> EXTRACTED MATERIAL:
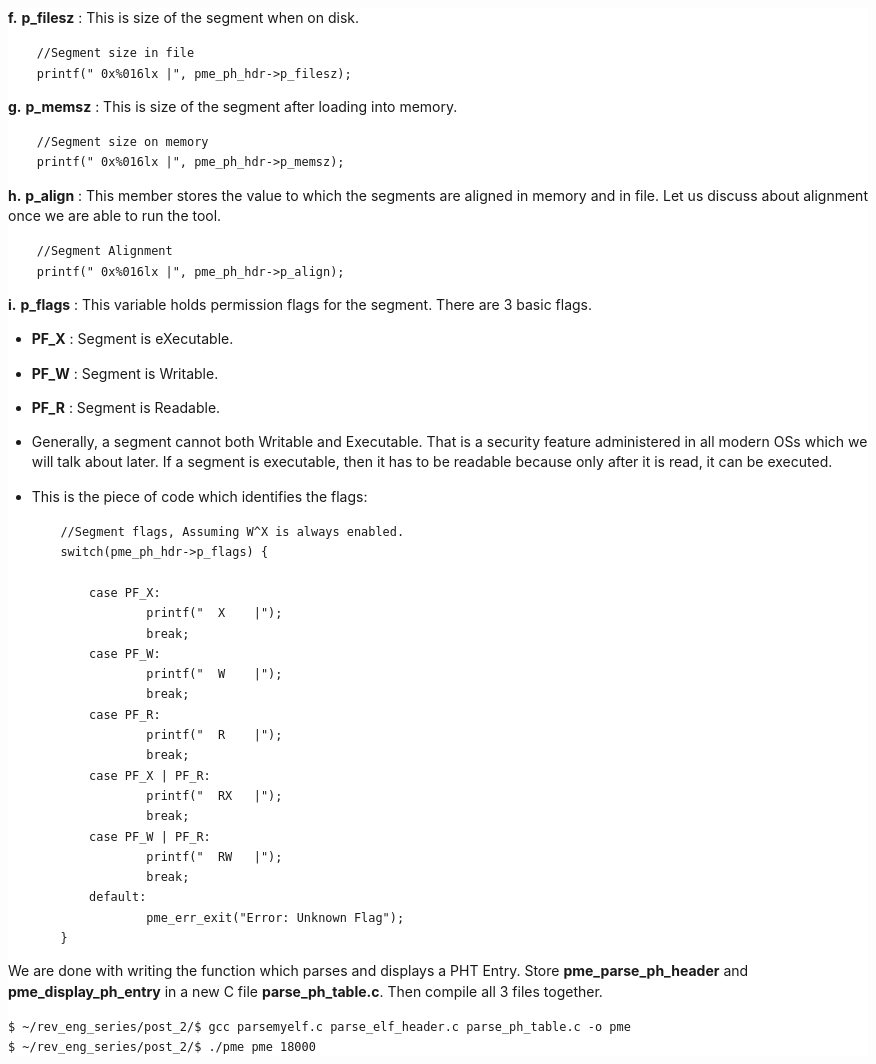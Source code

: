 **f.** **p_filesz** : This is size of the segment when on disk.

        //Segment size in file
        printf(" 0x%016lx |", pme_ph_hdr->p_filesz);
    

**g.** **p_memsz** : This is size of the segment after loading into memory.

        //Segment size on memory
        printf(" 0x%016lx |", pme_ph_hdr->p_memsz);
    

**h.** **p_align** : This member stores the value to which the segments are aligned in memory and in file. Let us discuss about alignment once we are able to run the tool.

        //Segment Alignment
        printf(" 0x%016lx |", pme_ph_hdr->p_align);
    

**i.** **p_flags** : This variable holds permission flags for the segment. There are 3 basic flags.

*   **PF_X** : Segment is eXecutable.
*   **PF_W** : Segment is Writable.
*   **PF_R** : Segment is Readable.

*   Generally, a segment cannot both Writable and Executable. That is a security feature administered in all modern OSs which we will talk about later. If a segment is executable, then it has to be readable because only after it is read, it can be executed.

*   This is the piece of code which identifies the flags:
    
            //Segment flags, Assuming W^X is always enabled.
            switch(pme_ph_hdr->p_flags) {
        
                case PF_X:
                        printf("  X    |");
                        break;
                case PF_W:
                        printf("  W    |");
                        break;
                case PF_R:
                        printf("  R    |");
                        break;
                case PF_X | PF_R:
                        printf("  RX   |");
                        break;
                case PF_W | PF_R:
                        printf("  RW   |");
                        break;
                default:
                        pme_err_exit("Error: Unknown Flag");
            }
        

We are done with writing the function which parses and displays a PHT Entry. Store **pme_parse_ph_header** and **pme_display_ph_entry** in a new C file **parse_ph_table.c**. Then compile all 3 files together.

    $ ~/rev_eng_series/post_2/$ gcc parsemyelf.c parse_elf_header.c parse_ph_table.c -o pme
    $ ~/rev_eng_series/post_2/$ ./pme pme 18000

> YOUR TASK: Nothing but the lines from the first line of the records above to the line with "can be executed.", inclusive, should be transcribed exactly, and the pictures must be left out.

> OUTPUT BELOW:
Source code

: **f.** **p_filesz** : This is size of the segment when on disk.

        //Segment size in file
        printf(" 0x%016lx |", pme_ph_hdr->p_filesz);
    

**g.** **p_memsz** : This is size of the segment after loading into memory.

        //Segment size on memory
        printf(" 0x%016lx |", pme_ph_hdr->p_memsz);
    

**h.** **p_align** : This member stores the value to which the segments are aligned in memory and in file. Let us discuss about alignment once we are able to run the tool.

        //Segment Alignment
        printf(" 0x%016lx |", pme_ph_hdr->p_align);
    

**i.** **p_flags** : This variable holds permission flags for the segment. There are 3 basic flags.

*   **PF_X** : Segment is eXecutable.
*   **PF_W** : Segment is Writable.
*   **PF_R** : Segment is Readable.

*   Generally, a segment cannot both Writable and Executable. That is a security feature administered in all modern OSs which we will talk about later. If a segment is executable, then it has to be readable because only after it is read, it can be executed.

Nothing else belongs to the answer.